Sun Nov 24 23:16:01 CET 2002

At 05:05 PM 11/24/02, Matthias Andree wrote:

>On Sun, 24 Nov 2002, David Relson wrote:
>
> > Notice that at byte positions 15 and 66 the character value is 0x92.
> > linux shows this as an apostrophe and lexer.l accepts it as a valid part
> > of a token.  On hp-ux this character is evidently rejected, so the tokens
> > that bogofilter sees are slightly different.
>
>What was the original character set declaration? iso-8859-1, you say,
>when it should have been Windows-1252? We'd catch loads of broken
>mailers of this particular kind if we checked for 0x80 (¤ in
>Windows-1252, unprintable in iso-8859-1) or typographic quotes in
>Windows-1252 places when iso-8859-1 is declared. Windows users won't
>notice, because the fault is symmetric and Outlook is clueless (as are
>many Windows users, evidently).

The message is in file tests/t.systest.d/inputs/msg.3.txt and is:

         Content-Type: text/html; charset="us-ascii"

>Which poses an interesting question: we need "similarity" matching
>rather than exact match. apostrophe, aigu and on some keyboards the
>grave or backtick (' á à ` in that order, I don't have the regular aigu
>here) are used synonymously. As are double-single-quote and
>double-quote: '' and ". As are   and regular space.
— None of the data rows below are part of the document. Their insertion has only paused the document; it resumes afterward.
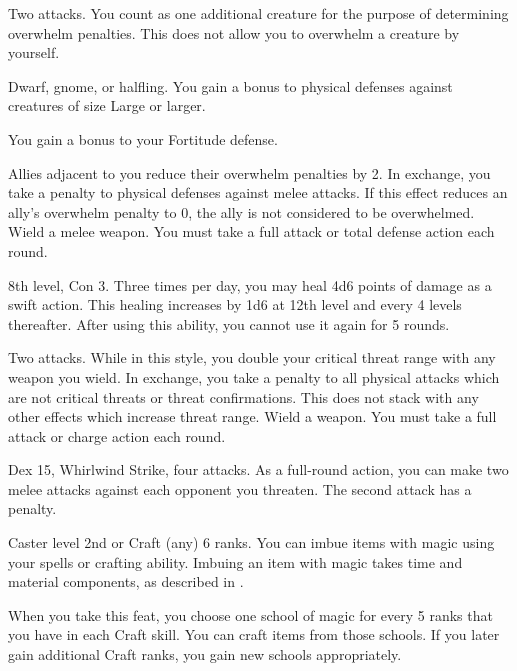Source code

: \featpre Two attacks.
\featben You count as one additional creature for the purpose of determining overwhelm penalties.
This does not allow you to overwhelm a creature by yourself.

\featpre Dwarf, gnome, or halfling.
\featben You gain a  bonus to physical defenses against creatures of size Large or larger.

\featben You gain a  bonus to your Fortitude defense.

\featben Allies adjacent to you reduce their overwhelm penalties by 2.
In exchange, you take a  penalty to physical defenses against melee attacks.
If this effect reduces an ally's overwhelm penalty to 0, the ally is not considered to be overwhelmed.
\stylereq Wield a melee weapon.
You must take a full attack or total defense action each round.

\featpre 8th level, Con 3.
\featben Three times per day, you may heal 4d6 points of damage as a swift action.
This healing increases by 1d6 at 12th level and every 4 levels thereafter.
After using this ability, you cannot use it again for 5 rounds.

\featpre Two attacks.
\featben While in this style, you double your critical threat range with any weapon you wield.
In exchange, you take a  penalty to all physical attacks which are not critical threats or threat confirmations.
This does not stack with any other effects which increase threat range.
\stylereq Wield a weapon.
You must take a full attack or charge action each round.

\featpres Dex 15, Whirlwind Strike, four attacks.
\featben As a full-round action, you can make two melee attacks against each opponent you threaten.
The second attack has a  penalty.

\featpre Caster level 2nd or Craft (any) 6 ranks.
\featben You can imbue items with magic using your spells or crafting ability.
Imbuing an item with magic takes time and material components, as described in .

When you take this feat, you choose one school of magic for every 5 ranks that you have in each Craft skill.
You can craft items from those schools.
If you later gain additional Craft ranks, you gain new schools appropriately.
You name some
>more ;-) Seriously, we'd need some simple mechanism to treat these the
>same in so far as we consider them parts of our tokens.

Do we need really need similarity?  Over time bogofilter will learn all the 
spelling variations.  I think it needs to have good information as to which 
characters belong in tokens.  Given that, let the wordlists grow as 
bogofilter gets trained.

>I used 0x80, and depending on the input character set, I get an
>unprintable, ¤, C-cédille (ç) or the Turkish lookalike (not sure about
>its name) or a dash (KOI8-R). It's not as simple as that.

Perhaps the temporary solution is to modify the test messages so that they 
don't have the problem characters (0x92, etc).  When we have a reasonable 
charset handler, then we can treat those characters in a better way.